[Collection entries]

- - -

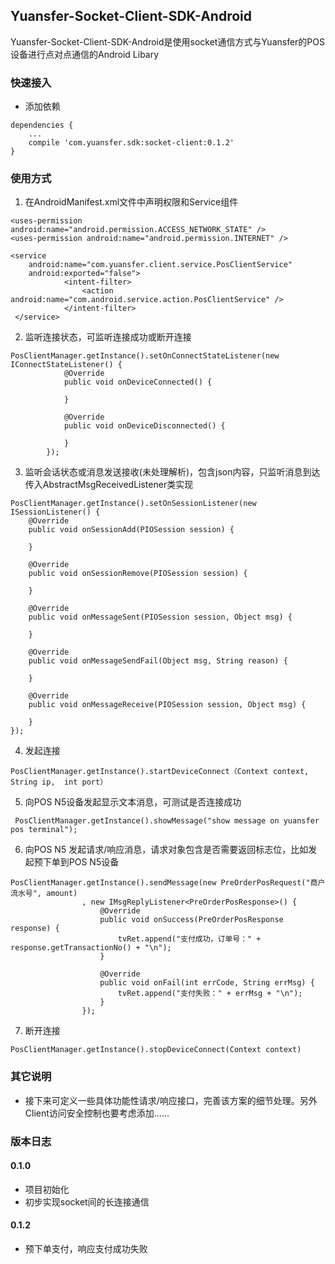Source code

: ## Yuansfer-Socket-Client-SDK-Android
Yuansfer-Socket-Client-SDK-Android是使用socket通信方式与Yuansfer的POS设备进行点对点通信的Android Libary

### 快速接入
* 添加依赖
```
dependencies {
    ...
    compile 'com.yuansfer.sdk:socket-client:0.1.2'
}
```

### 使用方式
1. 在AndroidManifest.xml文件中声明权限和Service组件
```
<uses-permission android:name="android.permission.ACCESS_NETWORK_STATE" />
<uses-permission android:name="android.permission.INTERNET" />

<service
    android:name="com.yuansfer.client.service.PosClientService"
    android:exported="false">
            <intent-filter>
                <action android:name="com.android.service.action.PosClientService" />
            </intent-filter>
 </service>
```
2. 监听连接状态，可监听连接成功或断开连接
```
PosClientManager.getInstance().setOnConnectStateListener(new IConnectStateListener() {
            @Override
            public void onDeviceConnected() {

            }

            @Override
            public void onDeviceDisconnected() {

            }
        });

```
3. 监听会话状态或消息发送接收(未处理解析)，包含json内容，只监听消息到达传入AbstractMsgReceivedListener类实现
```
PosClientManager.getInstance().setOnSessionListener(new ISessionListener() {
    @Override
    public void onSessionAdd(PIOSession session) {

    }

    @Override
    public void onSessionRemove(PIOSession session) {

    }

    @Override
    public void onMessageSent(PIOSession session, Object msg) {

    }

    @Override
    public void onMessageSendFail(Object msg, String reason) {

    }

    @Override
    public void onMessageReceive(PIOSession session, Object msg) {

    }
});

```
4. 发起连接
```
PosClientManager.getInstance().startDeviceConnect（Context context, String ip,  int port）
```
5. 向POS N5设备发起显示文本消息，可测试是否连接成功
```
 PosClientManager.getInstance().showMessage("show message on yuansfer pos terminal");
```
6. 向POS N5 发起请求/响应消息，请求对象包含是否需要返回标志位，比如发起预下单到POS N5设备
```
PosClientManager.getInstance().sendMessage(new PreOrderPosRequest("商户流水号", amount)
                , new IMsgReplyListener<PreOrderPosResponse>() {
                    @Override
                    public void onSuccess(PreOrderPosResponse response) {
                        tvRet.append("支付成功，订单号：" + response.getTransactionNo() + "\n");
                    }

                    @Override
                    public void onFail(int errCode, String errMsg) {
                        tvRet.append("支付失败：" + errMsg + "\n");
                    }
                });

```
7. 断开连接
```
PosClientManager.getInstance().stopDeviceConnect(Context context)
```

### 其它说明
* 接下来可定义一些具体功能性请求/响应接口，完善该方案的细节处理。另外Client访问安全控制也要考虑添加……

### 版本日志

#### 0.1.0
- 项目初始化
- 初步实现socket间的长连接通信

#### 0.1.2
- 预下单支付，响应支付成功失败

- - -

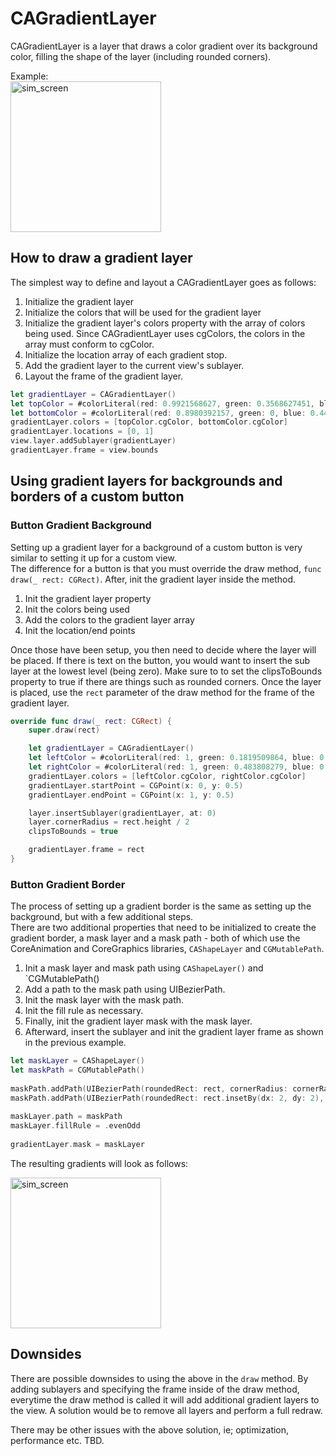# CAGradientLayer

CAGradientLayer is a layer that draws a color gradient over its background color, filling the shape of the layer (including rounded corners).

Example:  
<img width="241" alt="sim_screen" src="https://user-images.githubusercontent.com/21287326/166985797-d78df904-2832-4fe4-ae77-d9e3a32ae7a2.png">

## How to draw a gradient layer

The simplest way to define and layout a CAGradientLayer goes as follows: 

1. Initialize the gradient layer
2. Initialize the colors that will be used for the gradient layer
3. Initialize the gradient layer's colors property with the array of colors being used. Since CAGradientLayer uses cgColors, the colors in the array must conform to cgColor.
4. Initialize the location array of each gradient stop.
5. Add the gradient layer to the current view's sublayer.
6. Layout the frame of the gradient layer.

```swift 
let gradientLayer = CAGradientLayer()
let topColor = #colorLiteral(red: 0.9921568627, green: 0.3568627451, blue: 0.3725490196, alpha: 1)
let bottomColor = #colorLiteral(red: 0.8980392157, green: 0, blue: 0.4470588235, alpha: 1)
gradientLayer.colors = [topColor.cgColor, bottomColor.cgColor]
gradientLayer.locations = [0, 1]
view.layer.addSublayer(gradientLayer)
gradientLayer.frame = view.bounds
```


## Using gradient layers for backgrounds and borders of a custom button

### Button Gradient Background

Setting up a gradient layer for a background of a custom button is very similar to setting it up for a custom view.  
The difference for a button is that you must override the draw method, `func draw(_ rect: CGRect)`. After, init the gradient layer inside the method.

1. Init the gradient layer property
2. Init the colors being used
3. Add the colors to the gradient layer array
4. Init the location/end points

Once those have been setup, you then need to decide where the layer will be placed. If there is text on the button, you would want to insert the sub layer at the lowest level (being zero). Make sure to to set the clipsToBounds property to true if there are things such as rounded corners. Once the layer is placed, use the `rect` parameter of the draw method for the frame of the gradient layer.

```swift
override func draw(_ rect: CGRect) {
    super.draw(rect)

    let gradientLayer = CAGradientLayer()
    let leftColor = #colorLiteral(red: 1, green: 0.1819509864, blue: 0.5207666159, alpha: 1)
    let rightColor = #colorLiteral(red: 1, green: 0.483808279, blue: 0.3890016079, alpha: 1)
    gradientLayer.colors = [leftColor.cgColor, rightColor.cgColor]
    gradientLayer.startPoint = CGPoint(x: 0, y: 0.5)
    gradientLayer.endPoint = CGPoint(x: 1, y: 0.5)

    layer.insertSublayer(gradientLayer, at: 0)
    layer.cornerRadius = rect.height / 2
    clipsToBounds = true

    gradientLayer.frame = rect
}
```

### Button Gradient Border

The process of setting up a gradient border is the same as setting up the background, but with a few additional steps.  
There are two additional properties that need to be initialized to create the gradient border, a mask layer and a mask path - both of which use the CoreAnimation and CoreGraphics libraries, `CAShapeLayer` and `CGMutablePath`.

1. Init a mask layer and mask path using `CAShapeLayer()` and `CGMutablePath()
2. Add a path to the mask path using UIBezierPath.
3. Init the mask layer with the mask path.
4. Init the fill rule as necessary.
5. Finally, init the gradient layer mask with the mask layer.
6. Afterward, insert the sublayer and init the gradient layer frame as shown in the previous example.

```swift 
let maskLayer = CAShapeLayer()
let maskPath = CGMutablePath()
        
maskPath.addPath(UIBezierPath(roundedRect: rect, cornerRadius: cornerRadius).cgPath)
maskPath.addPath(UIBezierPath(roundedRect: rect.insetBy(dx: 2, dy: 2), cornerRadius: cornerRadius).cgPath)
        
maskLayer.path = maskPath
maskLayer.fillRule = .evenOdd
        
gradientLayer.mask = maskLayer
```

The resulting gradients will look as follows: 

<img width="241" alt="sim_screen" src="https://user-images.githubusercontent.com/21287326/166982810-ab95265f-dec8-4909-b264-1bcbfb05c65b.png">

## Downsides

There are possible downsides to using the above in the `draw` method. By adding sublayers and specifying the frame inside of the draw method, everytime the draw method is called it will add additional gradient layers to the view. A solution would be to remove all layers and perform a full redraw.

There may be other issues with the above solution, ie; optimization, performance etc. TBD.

- - -

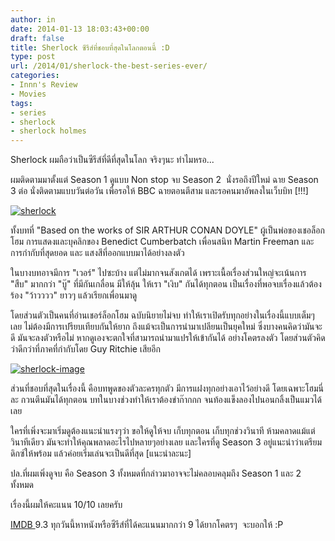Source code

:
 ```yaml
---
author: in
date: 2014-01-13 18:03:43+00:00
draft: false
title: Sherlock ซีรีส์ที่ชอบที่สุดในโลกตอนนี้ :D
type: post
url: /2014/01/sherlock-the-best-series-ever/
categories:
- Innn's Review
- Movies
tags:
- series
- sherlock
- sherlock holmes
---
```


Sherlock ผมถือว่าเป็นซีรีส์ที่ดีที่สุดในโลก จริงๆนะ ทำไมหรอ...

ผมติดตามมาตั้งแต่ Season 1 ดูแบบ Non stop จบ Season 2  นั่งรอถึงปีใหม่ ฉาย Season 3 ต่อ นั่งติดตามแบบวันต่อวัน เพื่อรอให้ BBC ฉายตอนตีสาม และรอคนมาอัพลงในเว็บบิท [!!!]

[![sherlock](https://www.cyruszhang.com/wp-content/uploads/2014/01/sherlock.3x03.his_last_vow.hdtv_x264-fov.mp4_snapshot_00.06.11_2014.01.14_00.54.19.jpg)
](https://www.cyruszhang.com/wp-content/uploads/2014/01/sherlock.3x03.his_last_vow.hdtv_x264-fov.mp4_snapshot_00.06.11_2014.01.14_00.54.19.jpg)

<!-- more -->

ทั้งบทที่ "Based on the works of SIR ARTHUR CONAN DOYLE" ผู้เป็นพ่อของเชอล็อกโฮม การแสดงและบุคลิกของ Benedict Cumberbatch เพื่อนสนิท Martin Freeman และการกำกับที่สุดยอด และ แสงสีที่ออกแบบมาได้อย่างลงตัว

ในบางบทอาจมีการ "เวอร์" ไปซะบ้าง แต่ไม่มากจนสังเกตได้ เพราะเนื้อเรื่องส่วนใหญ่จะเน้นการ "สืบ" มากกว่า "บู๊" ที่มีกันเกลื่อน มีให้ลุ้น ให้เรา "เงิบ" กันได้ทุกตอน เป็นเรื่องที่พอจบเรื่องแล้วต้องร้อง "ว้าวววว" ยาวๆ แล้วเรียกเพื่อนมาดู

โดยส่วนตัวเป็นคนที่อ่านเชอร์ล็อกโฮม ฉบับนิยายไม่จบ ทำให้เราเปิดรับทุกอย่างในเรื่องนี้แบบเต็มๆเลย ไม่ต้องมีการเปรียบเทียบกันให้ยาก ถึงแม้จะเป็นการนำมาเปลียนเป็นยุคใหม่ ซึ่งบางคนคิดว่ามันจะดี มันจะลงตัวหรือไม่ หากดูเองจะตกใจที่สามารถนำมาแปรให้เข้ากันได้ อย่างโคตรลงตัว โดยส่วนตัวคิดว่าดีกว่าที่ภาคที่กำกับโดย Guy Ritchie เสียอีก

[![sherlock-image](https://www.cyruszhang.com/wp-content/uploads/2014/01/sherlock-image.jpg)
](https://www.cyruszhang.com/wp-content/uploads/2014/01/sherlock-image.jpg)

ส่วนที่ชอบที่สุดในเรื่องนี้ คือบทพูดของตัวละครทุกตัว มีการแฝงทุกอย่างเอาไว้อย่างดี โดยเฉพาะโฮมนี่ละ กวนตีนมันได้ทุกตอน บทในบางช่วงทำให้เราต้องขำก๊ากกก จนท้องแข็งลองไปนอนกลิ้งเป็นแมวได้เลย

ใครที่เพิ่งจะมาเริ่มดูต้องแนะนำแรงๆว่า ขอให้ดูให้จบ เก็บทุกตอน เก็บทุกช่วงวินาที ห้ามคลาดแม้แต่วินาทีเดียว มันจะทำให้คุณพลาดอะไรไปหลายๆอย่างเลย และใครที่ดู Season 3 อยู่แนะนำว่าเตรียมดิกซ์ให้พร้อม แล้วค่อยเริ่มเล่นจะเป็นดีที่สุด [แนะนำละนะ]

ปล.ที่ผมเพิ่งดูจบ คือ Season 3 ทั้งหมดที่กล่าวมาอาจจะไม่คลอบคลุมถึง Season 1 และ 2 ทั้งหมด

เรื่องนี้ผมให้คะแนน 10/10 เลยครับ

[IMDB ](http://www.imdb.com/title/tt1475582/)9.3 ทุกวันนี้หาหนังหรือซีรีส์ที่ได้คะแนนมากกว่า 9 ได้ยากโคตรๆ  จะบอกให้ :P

- - -

:: Work instructions ::
Out of the records above, pull each line containing the word "colors".

:: Response to the exercise ::
2. Initialize the colors that will be used for the gradient layer
3. Initialize the gradient layer's colors property with the array of colors being used. Since CAGradientLayer uses cgColors, the colors in the array must conform to cgColor.
gradientLayer.colors = [topColor.cgColor, bottomColor.cgColor]
2. Init the colors being used
3. Add the colors to the gradient layer array
    gradientLayer.colors = [leftColor.cgColor, rightColor.cgColor]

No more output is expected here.